Data analysis
Multiple generalized linear models (GLMs), using R package lme4with the “glm” function (Bates et al., 2015), were employed to analyze effects of light intensity, nutrient loading, snail biomass and their interactions on primary producers (including P. crispus shoot biomass, shoot number and internode length, V. spinulosa total biomass, periphyton Chl a and phytoplankton Chl a content, C, N, P content and their ratios). Light intensity and nutrient loading were treated as categorical variables, and snail biomass as a continuous variable. Variance inflation factors were calculated to test for collinearity problems that might arise from including interaction terms in the same model, and no collinearity problems were detected in all the models. Due to the non-linear response of P. crispus shoot biomass and shoot number to snail biomass under full light, the quadratic of snail biomass (poly function) was used as a predicted variable to analyze these effects, and the nonlinear responses were further confirmed by generalized additive models using “gam” function (Table S1). Since no significant effects of nutrient loading were observed on the growth of macrophytes and periphyton (Table 1), nutrient loading and the interaction with other factors were excluded and analyzed again in the GLMs (Table S2) and plotted. Multiple linear mixed-effects models were applied to test effects of the treatments on water temperature, dissolved oxygen, conductivity, TN and TP, with sampling date as a random factor (Table S3). Estimated marginal means were compared after each linear model test to compare the difference between the treatments, using package emmeans. QQplot and residual plot were used to visually assess the normality of data. If the data were not normally distributed, data were transformed (data transformation is added in Table 1 and S2). One sample of P. crispus (in the E1S1 treatment) was missing after harvesting. This resulted in 39 P. crispussamples being available for the analysis of the three plant elemental compositions (plant C, N, and P content), and three plant stoichiometric traits (C: N, C:P and N: P ratios).
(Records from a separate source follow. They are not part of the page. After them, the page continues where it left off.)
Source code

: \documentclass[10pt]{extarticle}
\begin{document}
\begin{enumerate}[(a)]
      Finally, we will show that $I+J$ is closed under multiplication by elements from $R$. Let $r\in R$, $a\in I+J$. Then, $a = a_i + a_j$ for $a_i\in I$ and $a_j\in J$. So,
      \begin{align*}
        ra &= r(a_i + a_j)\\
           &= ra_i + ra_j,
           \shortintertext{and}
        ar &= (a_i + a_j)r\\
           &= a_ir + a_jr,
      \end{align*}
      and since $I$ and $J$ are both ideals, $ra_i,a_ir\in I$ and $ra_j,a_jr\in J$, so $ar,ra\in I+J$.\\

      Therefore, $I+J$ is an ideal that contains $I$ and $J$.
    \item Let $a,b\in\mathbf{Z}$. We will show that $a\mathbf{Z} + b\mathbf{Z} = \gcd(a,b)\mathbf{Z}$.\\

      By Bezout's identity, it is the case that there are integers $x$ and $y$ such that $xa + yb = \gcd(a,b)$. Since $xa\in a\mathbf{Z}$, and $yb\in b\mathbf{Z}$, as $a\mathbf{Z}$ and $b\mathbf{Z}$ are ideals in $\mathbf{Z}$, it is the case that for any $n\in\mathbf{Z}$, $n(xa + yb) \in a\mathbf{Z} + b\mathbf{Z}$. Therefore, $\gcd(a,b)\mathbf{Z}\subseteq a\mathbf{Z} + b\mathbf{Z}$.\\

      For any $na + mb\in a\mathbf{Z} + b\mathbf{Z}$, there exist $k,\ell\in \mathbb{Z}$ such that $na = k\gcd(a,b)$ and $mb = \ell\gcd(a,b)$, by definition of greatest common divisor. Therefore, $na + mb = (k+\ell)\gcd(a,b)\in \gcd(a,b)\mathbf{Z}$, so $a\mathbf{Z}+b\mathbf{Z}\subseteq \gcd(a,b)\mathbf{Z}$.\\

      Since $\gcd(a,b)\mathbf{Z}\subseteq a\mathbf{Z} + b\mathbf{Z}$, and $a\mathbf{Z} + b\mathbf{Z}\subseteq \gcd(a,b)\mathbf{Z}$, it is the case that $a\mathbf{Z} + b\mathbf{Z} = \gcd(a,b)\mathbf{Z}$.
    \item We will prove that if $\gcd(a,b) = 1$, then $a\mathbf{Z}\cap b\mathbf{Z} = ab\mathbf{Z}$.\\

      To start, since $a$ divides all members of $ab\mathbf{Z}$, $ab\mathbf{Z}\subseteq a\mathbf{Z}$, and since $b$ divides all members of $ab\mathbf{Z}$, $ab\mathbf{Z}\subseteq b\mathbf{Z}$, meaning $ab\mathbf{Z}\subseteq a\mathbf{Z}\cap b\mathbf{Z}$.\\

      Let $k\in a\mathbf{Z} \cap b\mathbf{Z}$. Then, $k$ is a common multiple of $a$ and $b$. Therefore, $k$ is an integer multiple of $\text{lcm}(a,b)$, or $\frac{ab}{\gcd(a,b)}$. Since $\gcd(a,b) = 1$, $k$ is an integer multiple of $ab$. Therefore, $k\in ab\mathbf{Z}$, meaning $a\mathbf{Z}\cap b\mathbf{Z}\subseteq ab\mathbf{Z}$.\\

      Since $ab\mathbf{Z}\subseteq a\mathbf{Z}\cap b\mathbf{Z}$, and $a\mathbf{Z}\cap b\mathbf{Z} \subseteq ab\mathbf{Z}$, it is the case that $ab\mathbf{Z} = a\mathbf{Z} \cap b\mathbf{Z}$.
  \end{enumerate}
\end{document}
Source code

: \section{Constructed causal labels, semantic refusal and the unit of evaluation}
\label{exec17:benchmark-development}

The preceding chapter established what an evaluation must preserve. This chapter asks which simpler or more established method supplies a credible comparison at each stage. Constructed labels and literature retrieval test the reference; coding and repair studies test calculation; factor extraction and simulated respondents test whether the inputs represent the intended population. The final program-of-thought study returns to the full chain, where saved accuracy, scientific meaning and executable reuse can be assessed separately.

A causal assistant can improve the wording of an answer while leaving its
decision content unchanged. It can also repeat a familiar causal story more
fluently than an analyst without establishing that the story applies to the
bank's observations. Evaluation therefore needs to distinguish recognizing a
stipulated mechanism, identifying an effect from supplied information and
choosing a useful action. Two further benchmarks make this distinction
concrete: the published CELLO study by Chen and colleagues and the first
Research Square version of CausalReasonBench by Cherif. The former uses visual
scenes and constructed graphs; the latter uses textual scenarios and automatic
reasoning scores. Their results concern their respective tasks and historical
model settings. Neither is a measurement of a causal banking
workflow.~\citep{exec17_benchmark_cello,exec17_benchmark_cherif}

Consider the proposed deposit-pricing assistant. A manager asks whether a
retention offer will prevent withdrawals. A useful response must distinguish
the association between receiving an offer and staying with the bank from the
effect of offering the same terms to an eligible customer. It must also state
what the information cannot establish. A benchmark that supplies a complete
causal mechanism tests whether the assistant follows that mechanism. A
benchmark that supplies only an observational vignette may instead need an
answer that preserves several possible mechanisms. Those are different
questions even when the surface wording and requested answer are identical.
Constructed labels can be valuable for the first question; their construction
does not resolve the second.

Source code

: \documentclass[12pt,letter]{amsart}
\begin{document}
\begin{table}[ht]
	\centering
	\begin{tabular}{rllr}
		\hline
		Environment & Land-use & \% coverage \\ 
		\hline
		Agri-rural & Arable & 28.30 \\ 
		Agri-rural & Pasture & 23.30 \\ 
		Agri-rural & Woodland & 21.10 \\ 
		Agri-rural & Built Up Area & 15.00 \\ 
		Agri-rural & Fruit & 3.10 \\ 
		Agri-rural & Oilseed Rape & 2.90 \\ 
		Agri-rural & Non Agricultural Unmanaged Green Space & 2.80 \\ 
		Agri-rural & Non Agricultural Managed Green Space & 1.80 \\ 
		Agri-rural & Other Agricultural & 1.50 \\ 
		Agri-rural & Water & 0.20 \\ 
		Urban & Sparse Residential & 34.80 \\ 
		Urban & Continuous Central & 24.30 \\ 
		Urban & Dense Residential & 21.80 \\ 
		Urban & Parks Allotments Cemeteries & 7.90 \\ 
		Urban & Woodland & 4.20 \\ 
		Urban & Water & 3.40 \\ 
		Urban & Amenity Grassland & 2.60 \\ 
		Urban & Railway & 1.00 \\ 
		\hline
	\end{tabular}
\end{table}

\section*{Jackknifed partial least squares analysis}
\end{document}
A structural equation model (SEM) was constructed to summarize the effects of shading, snail biomass, and nutrient loading on biomass of the macrophytes. This allowed assessing the complete graphical network of the interactions and relationships, with the directions of paths in the SEM diagram indicating causal influences (Rosseel, 2012). Quadratic of snail biomass was used to predict the response of P. crispus biomass. Three indices of model fit were used with conventional significance thresholds to assess the overall fit of the SEM, with the χ2 p -value (p > 0.05), the standardized root mean squared residual (SRMR ≤ 0.08), and the comparative fit index (CFI ≥ 0.95) (Hu & Bentler, 1999). All SEM procedures were conducted with thelavaan (version 0.6-3) package in R (Rosseel, 2012). All of the analyses were performed using R software (ver. 4.0.1; R Development Core Team, 2021).